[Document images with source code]
----------------------------------------

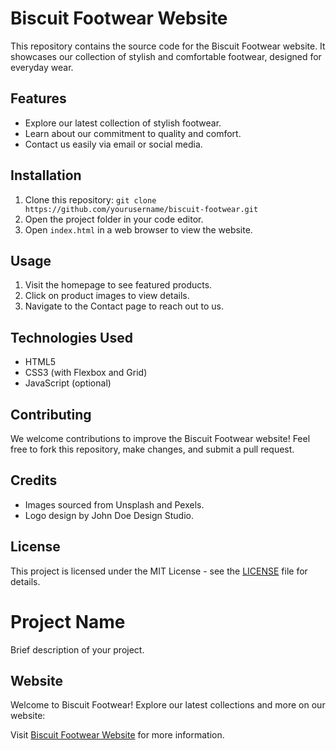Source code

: # Biscuit Footwear Website

This repository contains the source code for the Biscuit Footwear website. It showcases our collection of stylish and comfortable footwear, designed for everyday wear.

## Features

- Explore our latest collection of stylish footwear.
- Learn about our commitment to quality and comfort.
- Contact us easily via email or social media.

## Installation

1. Clone this repository: `git clone https://github.com/yourusername/biscuit-footwear.git`
2. Open the project folder in your code editor.
3. Open `index.html` in a web browser to view the website.

## Usage

1. Visit the homepage to see featured products.
2. Click on product images to view details.
3. Navigate to the Contact page to reach out to us.

## Technologies Used

- HTML5
- CSS3 (with Flexbox and Grid)
- JavaScript (optional)

## Contributing

We welcome contributions to improve the Biscuit Footwear website! Feel free to fork this repository, make changes, and submit a pull request.

## Credits

- Images sourced from Unsplash and Pexels.
- Logo design by John Doe Design Studio.

## License

This project is licensed under the MIT License - see the [LICENSE](LICENSE) file for details.
# Project Name

Brief description of your project.

## Website



Welcome to Biscuit Footwear! Explore our latest collections and more on our website:

Visit [Biscuit Footwear Website](https://www.biscuitfootwear.com) for more information.
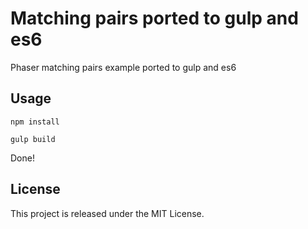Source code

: # Matching pairs ported to gulp and es6

Phaser matching pairs example ported to gulp and es6
## Usage

`npm install`

`gulp build`

Done!

## License

This project is released under the MIT License.
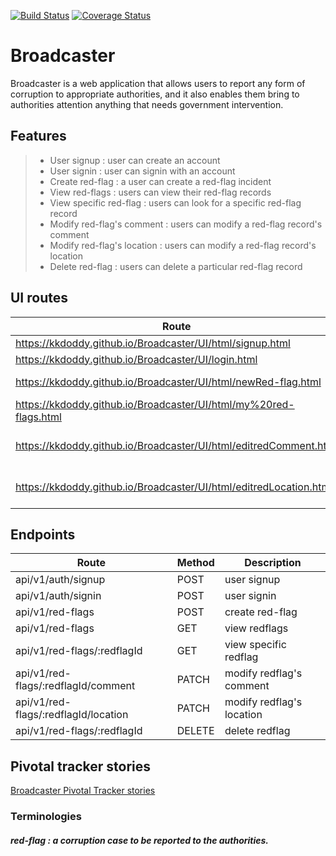 [![Build Status](https://travis-ci.org/KKDoddy/Broadcaster.svg?branch=develop)](https://travis-ci.org/KKDoddy/Broadcaster)
[![Coverage Status](https://coveralls.io/repos/github/KKDoddy/Broadcaster/badge.svg?branch=develop)](https://coveralls.io/github/KKDoddy/Broadcaster?branch=develop)
# Broadcaster
 Broadcaster is a web application that allows users to report any form of corruption to appropriate authorities, and it also enables them bring to authorities attention anything that needs government intervention.

## Features
>- User signup : user can create an account
>- User signin : user can signin with an account
>- Create red-flag : a user can create a red-flag incident
>- View red-flags : users can view their red-flag records
>- View specific red-flag : users can look for a specific red-flag record
>- Modify red-flag's comment : users can modify a red-flag record's comment
>- Modify red-flag's location : users can modify a red-flag record's location
>- Delete red-flag : users can delete a particular red-flag record

## UI routes
|Route|Description|
|-----|-----------|
|https://kkdoddy.github.io/Broadcaster/UI/html/signup.html|user signup|
|https://kkdoddy.github.io/Broadcaster/UI/login.html|user signin|
|https://kkdoddy.github.io/Broadcaster/UI/html/newRed-flag.html|create red-flag|
|https://kkdoddy.github.io/Broadcaster/UI/html/my%20red-flags.html|view redflags|
|https://kkdoddy.github.io/Broadcaster/UI/html/editredComment.html|modify redflag's comment|
|https://kkdoddy.github.io/Broadcaster/UI/html/editredLocation.html|modify redflag's location|

## Endpoints
|Route|Method|Description|
|-----|------|-----------|
|api/v1/auth/signup|POST|user signup|
|api/v1/auth/signin|POST|user signin|
|api/v1/red-flags|POST|create red-flag|
|api/v1/red-flags|GET|view redflags|
|api/v1/red-flags/:redflagId|GET|view specific redflag|
|api/v1/red-flags/:redflagId/comment|PATCH|modify redflag's comment|
|api/v1/red-flags/:redflagId/location|PATCH|modify redflag's location|
|api/v1/red-flags/:redflagId|DELETE|delete redflag|

## Pivotal tracker stories
[Broadcaster Pivotal Tracker stories](https://www.pivotaltracker.com/n/projects/2410293)

### Terminologies
>
##### red-flag : a corruption case to be reported to the authorities.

----------------------------------------

**TASK DETAILS**
Copy each line above where "PATCH" appears.

**RESULT**
|api/v1/red-flags/:redflagId/comment|PATCH|modify redflag's comment|
|api/v1/red-flags/:redflagId/location|PATCH|modify redflag's location|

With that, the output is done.